Ein Blick auf die regionale Verteilung verdeutlicht jedoch, dass die Akzeptanz der elektrifizierten Zweiräder insbesondere im ländlichen Raum hoch ist. Der Landkreis Börde führt die Statistik mit einer Besitzquote von 33,6 % an, gefolgt vom Altmarkkreis Salzwedel mit 31,5 % und dem Saalekreis mit 31,1 %.

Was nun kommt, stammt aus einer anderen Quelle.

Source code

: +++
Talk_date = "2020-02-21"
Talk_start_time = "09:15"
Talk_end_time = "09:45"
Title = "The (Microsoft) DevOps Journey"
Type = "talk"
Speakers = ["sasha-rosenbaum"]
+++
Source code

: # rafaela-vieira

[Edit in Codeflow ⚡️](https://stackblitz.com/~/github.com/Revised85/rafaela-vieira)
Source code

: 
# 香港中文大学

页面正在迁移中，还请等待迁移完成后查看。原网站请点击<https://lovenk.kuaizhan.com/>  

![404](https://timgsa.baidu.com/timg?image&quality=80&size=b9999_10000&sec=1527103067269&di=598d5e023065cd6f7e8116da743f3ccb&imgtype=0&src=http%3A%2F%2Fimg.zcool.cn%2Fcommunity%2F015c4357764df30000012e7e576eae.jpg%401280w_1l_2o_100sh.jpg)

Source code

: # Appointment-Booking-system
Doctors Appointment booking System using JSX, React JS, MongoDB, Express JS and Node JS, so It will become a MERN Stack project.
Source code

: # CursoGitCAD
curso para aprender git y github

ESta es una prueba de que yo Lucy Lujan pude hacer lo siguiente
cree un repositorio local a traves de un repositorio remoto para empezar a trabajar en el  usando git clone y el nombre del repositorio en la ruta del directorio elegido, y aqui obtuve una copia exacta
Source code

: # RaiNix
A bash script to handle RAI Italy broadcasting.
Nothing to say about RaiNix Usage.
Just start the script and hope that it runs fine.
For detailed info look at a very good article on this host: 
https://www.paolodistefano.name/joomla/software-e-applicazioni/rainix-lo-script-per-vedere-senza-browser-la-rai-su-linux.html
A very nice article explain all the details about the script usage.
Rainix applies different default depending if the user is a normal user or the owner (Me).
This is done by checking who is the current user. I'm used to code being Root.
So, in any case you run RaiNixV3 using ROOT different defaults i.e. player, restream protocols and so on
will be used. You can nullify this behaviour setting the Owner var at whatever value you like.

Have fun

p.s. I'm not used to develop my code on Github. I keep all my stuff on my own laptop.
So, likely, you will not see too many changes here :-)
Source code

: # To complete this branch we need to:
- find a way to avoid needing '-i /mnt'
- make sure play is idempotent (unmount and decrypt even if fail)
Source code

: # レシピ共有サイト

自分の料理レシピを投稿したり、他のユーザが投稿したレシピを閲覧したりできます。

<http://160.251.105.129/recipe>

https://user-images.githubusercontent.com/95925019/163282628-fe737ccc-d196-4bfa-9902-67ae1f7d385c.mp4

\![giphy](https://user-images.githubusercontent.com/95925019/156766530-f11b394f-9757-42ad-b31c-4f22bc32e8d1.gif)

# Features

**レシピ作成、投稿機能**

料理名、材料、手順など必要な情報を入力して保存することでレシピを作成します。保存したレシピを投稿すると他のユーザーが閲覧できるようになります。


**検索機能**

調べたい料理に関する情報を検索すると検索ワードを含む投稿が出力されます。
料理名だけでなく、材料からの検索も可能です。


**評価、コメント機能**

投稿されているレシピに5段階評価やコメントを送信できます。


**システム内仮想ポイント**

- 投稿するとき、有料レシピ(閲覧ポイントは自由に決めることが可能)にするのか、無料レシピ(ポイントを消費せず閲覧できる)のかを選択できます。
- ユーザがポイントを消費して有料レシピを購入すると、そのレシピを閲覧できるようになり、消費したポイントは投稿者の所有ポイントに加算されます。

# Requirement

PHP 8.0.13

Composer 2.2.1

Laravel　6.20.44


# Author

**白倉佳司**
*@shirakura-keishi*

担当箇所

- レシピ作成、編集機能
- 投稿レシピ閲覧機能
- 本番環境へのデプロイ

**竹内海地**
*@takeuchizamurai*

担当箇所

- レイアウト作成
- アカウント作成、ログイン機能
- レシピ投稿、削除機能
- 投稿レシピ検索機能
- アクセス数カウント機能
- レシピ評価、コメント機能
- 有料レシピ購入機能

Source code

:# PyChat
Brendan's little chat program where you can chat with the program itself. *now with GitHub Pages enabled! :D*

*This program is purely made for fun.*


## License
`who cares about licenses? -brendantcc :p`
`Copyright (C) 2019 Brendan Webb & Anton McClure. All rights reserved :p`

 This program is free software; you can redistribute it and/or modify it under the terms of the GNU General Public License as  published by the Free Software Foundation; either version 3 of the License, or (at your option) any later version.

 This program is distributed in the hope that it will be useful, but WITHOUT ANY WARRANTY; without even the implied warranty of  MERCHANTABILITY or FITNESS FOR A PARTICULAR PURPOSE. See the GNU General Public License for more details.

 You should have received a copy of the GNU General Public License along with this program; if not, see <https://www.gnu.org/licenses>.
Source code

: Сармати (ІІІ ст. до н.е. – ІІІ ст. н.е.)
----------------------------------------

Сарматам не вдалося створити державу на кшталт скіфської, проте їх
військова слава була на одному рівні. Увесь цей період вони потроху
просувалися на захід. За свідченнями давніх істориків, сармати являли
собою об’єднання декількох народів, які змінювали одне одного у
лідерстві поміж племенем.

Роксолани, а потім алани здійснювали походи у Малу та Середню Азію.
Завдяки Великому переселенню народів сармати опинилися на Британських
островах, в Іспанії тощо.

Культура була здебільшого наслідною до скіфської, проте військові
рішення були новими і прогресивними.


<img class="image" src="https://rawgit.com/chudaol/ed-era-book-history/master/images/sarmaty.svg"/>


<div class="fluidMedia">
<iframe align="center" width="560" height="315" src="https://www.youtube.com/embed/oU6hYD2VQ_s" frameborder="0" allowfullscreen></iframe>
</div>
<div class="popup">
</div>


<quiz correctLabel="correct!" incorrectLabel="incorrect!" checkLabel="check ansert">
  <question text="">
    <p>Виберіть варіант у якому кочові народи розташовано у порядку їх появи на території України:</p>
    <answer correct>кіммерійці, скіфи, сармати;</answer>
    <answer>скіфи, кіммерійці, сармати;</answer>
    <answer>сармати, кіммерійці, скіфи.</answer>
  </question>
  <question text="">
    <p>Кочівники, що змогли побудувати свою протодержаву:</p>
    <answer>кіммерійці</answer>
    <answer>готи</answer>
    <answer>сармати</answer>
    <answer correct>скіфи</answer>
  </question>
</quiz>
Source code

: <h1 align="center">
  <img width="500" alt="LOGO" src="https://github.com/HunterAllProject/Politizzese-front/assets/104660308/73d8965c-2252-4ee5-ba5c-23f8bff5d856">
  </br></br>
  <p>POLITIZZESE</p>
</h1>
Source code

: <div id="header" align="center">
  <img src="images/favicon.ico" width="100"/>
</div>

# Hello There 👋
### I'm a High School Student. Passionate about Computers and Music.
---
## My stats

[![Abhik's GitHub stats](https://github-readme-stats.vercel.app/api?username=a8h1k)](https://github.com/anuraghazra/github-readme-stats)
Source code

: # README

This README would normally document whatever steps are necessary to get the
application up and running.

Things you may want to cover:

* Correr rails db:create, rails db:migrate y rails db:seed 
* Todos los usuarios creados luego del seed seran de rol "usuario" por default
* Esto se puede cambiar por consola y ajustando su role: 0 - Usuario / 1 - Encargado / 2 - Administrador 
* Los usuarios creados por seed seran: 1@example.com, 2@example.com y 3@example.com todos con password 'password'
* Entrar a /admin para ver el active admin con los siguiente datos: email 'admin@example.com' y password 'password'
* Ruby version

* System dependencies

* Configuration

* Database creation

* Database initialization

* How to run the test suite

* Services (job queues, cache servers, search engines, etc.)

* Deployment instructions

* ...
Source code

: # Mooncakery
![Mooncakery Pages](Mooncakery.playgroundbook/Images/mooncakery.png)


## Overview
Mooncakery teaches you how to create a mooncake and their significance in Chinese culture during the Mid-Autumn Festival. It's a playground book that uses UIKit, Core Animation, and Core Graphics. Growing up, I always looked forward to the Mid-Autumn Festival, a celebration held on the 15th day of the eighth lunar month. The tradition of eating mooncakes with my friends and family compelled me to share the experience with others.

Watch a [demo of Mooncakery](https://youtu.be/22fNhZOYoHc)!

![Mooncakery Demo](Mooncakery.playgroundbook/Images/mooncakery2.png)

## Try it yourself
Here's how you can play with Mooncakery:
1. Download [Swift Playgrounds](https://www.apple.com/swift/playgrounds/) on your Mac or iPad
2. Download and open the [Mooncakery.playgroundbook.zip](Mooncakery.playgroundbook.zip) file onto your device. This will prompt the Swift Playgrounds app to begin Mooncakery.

Im Gegensatz dazu weisen die beiden größten Städte des Landes die geringsten Quoten auf. In der Landeshauptstadt Magdeburg besitzen lediglich 21,3 % der Menschen ein E-Bike, in Halle (Saale) sind es 21,1 %. Diese Differenz zwischen Stadt und Land spiegelt sich auch in anderen Teilen Deutschlands wider und deutet darauf hin, dass E-Bikes im ländlichen Raum oft als notwendiges Transportmittel für längere Distanzen fungieren.
Bundesweiter Trend und demografische Entwicklung
Der Trend zum E-Bike ist ein deutschlandweites Phänomen. Bundesweit liegt der Anteil der E-Bike-Besitzer bei 31,4 %. Damit hat sich die Quote seit dem Jahr 2020, als sie noch bei 15,2 % lag, mehr als verdoppelt.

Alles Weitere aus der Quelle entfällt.